··· DATA TO EXAMINE

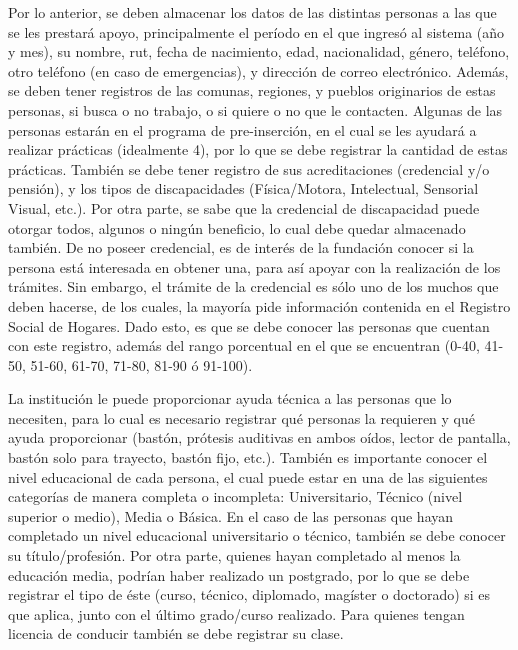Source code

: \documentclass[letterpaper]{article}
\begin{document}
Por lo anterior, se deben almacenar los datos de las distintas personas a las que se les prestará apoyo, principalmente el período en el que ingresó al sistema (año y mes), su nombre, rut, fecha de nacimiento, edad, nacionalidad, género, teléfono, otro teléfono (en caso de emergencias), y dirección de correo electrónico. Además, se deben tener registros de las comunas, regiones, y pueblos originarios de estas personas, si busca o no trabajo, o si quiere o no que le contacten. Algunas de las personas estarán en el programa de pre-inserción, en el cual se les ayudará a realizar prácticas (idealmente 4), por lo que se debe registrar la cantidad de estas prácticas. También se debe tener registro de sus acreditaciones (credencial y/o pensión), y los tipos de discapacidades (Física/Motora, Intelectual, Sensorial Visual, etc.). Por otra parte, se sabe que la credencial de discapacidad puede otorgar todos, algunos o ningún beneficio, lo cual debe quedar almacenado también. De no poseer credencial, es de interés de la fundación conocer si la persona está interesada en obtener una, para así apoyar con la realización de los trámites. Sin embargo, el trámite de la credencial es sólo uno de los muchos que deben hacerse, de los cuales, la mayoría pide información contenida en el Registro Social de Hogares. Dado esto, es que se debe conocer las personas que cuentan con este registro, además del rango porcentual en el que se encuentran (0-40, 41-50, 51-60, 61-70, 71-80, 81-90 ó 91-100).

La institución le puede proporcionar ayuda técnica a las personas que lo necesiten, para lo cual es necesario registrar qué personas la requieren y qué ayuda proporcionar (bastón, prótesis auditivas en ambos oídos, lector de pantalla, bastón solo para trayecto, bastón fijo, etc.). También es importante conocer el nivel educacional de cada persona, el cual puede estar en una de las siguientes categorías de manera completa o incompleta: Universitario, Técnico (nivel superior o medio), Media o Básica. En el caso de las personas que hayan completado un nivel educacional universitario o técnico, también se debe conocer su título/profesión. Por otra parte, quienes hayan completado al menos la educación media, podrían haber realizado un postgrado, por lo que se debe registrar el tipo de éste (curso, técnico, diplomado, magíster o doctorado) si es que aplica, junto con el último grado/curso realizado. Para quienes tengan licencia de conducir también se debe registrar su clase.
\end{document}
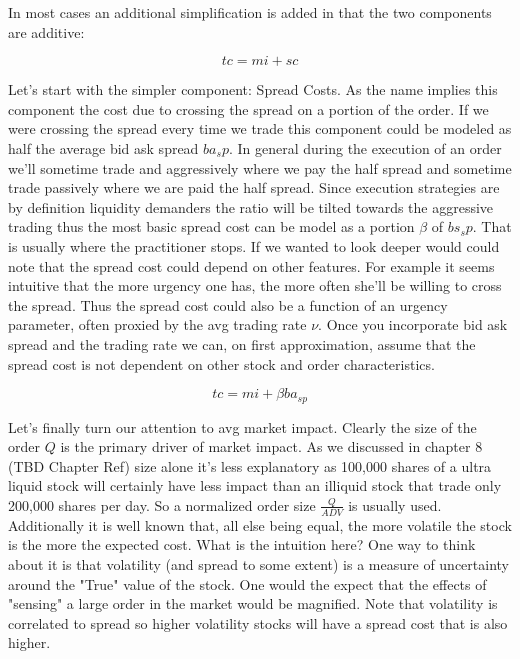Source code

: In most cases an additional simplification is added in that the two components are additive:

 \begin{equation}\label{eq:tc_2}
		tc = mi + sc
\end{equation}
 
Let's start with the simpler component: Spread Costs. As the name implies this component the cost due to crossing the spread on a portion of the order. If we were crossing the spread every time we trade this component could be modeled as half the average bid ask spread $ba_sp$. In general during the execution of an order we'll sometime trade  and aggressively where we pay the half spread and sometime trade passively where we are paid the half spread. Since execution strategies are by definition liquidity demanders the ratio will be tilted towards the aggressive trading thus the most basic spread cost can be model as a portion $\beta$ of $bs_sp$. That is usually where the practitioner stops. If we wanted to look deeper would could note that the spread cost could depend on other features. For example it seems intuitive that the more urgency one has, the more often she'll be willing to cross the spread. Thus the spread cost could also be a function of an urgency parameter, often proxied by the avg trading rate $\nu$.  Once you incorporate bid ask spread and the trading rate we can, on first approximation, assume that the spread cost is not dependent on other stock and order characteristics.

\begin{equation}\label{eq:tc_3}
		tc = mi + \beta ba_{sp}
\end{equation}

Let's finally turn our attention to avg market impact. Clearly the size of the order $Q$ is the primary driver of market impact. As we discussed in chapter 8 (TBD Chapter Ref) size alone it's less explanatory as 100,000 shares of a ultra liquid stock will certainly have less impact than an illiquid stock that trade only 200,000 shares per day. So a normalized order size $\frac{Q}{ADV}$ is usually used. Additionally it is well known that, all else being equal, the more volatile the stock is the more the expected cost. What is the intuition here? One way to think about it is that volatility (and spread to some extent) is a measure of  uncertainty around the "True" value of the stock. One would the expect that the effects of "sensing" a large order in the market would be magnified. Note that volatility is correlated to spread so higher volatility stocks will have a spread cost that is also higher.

······
··· DATA TO EXAMINE

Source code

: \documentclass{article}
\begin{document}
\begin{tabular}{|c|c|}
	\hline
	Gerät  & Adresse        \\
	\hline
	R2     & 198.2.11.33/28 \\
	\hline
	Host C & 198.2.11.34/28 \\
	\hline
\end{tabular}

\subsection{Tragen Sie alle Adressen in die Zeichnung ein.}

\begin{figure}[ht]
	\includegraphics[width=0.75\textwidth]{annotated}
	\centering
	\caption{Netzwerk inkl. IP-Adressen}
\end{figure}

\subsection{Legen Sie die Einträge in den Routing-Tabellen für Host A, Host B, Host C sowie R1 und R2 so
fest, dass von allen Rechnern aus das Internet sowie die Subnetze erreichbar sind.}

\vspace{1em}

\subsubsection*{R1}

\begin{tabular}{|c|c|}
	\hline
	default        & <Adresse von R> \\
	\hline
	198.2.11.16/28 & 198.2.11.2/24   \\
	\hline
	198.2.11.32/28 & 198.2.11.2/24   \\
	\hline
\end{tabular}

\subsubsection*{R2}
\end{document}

······

*AIM OF THE EXERCISE*:
Only lines containing "Adressen" belong in the answer; copy every such line from the records.

*RESPONSE AREA*:
\subsection{Tragen Sie alle Adressen in die Zeichnung ein.}
	\caption{Netzwerk inkl. IP-Adressen}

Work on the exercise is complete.